Донской, закрыв глаза, невольно слушал.
– Чего тебе не нравится, Боря? – сипел кто-то страдающий одышкой. – На жизнь-то хватает, и ладно. Учти, на твое место уже очередь! Станешь скрипеть, Береза вышвырнет тебя из рейсов, будешь тогда ящики разгружать. Хочешь сказать, грузить по шестнадцать часов слаще, чем кататься?
– Я прогибаться, как ты, Пантюха, не буду! Лучше ящики тягать, чем подмахивать!
Мимо Донского прошел молодой подтянутый мужчина и остановился возле компании. Разговор стих. Глеб обернулся и увидел, как подтянутый выговаривал пассажиру, у которого пол-лица было поражено рожистым воспалением:
– Попридержи язык, меченый, пока я его тебе не отрезал!

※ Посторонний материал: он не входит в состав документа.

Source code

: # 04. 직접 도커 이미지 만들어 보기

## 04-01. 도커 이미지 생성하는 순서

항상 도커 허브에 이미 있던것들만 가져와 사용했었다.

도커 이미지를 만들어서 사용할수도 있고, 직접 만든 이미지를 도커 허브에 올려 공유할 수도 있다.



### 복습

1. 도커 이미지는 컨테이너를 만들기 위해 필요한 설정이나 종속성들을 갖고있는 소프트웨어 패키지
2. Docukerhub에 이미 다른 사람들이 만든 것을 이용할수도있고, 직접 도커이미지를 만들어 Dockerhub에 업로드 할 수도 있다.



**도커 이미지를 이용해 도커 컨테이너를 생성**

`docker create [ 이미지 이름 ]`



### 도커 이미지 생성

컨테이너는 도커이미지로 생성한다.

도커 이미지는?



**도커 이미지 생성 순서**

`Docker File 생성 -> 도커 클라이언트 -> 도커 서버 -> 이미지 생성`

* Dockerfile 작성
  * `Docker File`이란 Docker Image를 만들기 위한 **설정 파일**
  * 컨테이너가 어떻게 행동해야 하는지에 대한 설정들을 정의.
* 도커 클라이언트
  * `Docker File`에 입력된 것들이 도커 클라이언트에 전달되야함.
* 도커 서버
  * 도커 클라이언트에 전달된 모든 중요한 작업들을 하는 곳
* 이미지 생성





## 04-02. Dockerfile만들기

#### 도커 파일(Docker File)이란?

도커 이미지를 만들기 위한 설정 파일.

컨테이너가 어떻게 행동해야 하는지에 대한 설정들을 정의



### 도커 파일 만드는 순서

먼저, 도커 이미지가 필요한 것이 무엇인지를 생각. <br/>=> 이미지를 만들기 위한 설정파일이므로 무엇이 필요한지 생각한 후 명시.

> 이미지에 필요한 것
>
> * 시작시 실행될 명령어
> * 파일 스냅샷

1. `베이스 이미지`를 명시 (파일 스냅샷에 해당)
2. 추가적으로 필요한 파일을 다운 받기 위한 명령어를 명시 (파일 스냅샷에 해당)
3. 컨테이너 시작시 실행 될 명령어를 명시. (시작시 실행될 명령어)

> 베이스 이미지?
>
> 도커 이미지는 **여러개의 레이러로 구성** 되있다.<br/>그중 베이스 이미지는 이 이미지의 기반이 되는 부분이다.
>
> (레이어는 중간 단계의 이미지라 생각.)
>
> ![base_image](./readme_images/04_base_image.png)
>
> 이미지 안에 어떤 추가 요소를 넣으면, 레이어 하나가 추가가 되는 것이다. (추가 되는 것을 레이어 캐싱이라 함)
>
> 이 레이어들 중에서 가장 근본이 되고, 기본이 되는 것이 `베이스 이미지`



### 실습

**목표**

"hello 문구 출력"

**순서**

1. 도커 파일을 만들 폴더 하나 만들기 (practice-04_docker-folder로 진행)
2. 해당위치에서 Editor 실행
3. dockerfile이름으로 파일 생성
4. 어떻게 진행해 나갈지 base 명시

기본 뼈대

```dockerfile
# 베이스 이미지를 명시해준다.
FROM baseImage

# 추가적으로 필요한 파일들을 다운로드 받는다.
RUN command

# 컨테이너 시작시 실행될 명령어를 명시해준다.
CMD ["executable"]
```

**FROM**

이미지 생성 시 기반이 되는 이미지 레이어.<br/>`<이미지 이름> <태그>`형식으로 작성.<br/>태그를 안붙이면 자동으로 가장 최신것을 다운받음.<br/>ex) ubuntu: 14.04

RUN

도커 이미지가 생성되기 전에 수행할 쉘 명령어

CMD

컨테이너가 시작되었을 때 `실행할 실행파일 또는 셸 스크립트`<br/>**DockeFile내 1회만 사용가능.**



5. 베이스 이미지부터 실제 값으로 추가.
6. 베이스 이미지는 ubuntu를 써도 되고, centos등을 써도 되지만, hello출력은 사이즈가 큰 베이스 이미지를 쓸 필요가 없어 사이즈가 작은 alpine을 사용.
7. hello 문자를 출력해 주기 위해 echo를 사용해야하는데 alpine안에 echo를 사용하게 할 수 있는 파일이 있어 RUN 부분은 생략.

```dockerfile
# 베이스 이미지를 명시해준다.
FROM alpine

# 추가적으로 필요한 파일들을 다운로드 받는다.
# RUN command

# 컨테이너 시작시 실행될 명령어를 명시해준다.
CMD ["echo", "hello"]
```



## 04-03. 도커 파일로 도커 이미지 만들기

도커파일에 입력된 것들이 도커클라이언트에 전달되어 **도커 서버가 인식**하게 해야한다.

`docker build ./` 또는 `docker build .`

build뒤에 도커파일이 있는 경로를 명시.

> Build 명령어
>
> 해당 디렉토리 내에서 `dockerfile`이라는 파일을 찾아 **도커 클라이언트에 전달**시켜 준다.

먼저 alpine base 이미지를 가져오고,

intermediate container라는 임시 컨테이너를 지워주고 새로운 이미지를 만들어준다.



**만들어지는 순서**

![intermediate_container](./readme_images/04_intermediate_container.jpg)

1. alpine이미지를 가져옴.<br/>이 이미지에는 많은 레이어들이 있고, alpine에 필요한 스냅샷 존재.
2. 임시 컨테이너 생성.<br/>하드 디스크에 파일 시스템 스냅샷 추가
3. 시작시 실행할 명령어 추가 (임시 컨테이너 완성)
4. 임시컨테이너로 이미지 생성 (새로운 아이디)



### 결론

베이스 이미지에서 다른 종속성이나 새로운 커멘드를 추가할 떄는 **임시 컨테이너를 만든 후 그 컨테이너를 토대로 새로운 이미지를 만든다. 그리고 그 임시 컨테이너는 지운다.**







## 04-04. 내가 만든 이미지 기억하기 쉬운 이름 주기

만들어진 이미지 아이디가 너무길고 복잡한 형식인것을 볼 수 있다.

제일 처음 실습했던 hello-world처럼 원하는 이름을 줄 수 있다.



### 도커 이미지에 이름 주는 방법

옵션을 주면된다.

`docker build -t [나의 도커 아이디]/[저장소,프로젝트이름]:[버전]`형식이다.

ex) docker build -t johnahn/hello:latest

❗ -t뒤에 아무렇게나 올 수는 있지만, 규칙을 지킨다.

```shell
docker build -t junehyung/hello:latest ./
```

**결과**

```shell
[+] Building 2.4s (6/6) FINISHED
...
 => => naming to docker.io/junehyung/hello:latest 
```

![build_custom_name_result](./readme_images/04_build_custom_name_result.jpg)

Он сказал еще что-то, но так, что Донской не расслышал. Когда молодой человек отошел, разговор постепенно возобновился.
– Смотри, Боря, – слышал Глеб голос сиплого, – поедешь с «косыми» в зону сваи забивать. Там они тебя и съедят. Сначала зарежут, а потом зажарят! Ха-ха-ха! – довольно забулькал сиплый. – А может, и сам Береза тебя собакам скормит. Его собаки любят свежатинку!
– Все, кончай базар! Боря, не заводись! – сказал кто-то из компании. – Зомби опять идет.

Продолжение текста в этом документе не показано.